Day schools run by the schedule you’re normally used to. Many students commute to their schools and end up staying a bit later for sports such as track or participate in alliance or club activities/meetings. For context, an alliance is usually a support group that focuses on a certain group of people such as a Latin American Student Alliance, the Jewish student alliance, etc. The option of a day school is more comfortable for those who want to stay with family.

At a boarding school once you’re done with the school day and are perhaps a little tired of the constant walking between buildings for classes but excited of what's to come, co curriculars occur. Co curriculars typically consist of community service, sports, theater, etc. This may last 1-2 hours depending on the activity. Straight after, you might head to dinner and then, study hall. Study hall may happen in your room or somewhere else on campus but it varies. Finally, the day ends and you may have to do dorm chores such as taking out trash/cleaning depending on the day of the week. 

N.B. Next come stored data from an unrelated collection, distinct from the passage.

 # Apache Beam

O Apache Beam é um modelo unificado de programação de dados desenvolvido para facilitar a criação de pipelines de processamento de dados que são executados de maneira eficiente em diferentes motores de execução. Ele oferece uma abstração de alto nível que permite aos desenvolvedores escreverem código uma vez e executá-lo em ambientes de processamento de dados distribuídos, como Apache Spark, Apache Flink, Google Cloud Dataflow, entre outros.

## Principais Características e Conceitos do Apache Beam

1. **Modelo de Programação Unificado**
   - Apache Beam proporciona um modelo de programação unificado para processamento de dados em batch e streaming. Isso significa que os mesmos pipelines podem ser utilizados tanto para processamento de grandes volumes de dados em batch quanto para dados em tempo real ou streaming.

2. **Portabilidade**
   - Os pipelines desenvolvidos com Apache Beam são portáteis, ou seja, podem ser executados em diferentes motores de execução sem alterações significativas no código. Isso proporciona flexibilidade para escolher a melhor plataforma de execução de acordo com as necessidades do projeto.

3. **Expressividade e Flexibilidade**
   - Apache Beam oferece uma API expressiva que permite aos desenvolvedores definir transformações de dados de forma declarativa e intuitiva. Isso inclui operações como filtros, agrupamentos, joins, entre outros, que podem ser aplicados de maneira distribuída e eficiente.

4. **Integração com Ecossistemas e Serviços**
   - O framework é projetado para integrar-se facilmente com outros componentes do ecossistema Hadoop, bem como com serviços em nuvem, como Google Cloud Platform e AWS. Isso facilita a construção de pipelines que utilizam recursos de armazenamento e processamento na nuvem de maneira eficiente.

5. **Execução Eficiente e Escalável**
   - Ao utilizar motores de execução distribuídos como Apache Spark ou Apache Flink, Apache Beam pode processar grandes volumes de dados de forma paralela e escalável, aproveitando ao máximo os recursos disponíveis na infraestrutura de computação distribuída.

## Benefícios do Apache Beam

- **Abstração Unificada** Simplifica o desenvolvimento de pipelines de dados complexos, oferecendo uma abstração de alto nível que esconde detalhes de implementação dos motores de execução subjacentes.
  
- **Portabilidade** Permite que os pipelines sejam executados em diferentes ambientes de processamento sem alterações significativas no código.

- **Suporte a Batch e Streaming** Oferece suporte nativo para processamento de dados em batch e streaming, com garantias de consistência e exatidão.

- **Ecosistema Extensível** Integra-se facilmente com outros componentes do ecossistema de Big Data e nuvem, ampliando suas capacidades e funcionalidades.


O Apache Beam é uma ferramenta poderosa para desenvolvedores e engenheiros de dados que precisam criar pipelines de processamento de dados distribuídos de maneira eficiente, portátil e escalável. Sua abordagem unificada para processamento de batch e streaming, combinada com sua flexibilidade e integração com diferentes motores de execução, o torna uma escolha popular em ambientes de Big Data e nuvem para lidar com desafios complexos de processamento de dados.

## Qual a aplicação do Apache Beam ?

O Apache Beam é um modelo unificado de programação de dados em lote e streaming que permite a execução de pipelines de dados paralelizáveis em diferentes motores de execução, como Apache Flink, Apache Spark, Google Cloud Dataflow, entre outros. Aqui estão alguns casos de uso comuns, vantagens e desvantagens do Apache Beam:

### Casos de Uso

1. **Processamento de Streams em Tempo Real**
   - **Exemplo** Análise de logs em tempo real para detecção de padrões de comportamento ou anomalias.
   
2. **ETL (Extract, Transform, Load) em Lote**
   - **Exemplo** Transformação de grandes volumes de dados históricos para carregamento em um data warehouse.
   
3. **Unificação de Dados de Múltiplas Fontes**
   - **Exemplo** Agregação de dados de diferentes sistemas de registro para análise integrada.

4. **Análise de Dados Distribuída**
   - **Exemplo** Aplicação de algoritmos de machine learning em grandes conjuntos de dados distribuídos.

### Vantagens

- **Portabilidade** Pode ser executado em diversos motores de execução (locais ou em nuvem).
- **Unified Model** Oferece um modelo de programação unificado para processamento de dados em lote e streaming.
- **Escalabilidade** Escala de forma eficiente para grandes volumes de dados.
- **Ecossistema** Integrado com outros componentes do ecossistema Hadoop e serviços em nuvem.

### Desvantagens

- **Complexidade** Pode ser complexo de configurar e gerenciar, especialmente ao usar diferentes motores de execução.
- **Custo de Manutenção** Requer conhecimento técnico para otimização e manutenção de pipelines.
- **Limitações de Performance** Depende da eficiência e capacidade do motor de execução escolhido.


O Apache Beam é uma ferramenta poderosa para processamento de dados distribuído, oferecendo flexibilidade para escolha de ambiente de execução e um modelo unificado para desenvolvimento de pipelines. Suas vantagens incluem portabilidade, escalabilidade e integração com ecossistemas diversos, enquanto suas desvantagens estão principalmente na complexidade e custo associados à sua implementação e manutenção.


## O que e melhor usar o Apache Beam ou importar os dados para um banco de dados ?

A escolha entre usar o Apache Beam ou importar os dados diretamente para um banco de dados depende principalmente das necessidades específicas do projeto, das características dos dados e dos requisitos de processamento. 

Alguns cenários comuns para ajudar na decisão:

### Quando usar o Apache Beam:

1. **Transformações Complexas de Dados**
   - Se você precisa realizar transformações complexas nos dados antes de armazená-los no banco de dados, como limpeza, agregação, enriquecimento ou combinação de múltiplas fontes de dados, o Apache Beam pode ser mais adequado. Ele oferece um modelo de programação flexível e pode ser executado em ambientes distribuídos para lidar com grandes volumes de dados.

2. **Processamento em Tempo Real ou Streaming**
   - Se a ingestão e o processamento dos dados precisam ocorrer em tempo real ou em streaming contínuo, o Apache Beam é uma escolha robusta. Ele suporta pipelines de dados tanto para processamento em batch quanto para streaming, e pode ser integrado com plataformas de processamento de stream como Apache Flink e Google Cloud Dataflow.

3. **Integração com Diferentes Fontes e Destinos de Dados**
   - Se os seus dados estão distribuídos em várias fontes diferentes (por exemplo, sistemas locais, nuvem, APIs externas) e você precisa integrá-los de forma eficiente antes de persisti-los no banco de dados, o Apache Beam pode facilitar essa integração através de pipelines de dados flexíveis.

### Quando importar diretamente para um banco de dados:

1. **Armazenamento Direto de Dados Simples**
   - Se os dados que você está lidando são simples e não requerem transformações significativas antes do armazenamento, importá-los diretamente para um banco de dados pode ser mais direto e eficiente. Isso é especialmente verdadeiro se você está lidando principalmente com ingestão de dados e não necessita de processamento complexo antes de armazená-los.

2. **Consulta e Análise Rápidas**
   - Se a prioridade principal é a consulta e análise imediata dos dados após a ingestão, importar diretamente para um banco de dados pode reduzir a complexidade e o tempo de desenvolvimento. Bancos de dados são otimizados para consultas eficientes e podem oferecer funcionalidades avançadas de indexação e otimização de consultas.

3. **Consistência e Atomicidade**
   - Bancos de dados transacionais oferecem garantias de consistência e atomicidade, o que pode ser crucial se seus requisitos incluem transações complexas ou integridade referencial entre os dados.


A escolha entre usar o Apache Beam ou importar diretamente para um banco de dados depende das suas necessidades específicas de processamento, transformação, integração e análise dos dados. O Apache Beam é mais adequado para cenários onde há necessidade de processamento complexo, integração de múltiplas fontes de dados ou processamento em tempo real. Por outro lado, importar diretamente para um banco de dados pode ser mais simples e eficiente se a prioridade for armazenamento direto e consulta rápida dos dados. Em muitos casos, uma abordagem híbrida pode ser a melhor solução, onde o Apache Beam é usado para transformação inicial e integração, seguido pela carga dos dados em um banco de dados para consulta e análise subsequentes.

On weekends, some boarding schools have shuttles or buses that take students off campus to travel towns nearby (if desired) and may set up optional activities for students. Not everyone that attends a boarding school is an extrovert but many people do have huge social lives! For some people, too much interaction and moving around can be tiresome, so be careful when selecting which schools to apply to. 

Find A Program

Believe it or not there are a plethora of programs who help non-wealthy kids get into private day schools and boarding schools! They pay for the applications you turn in, give you test prep, and usually give you a wide array of support. A good place to start finding these programs in your area is by looking at this website, which lists many of them: Tuition Assistance - Low Income Scholarships

Once you get into the program, you’ll most likely be put into classes similar (or harder) to the ones taken at these institutions through an intense test run over the course of several weeks or days in the summer or school year; it is a high level commitment. Some programs may model a day school for a few weeks/months and then model the routine of a boarding school, at an actual boarding school. Although these classes may end right before entering high school, many programs continue to offer students guidance until they enter college and onwards. 

What Does the Sign Up Process Look Like For These Institutions?

  1. Start preparing for private school applications
  2. Most private school applications ask for essays on different topics to assess your writing or character. Around this time, you should focus on maintaining a good relationship with your teachers in order to receive good recommendations and transcripts later. You may also want to start building a portfolio of your best works/performances if interested in the arts. Most programs send you waivers to pay for the application or test fees
  3. Taking the S.A.T
  4. While not mandatory, a myriad of programs decide that their students should take this standardized test which is accepted by most elite private schools.
  5. Submit applications 
  6. Make sure you polish your application and add the best parts of you. It’s good to talk about how you would contribute to the community whether it be for your talent of art or a knack for public speaking. 
  7. Take the interview
  8. Part of applying to private schools means being interviewed by a school faculty member at an interview location, the school being applied to, or over a video call. Before entering the interview, I recommend searching up common interview questions and working on forming confident answers that best represent you in a quick fashion with friends or family. Practice your handshake, eye contact, posture (sit up straight), and make sure you’re enthusiastic for your interview. 
  9. Wait for results This is the nerve-wracking part. You can’t do much except wait until the day comes around for elite schools to come out with rejection, acceptance, or waitlist letters. The best outcome is getting accepted of course, but if this doesn’t happen you can try applying again the following year with the same program or a different one (this depends on the program however **). 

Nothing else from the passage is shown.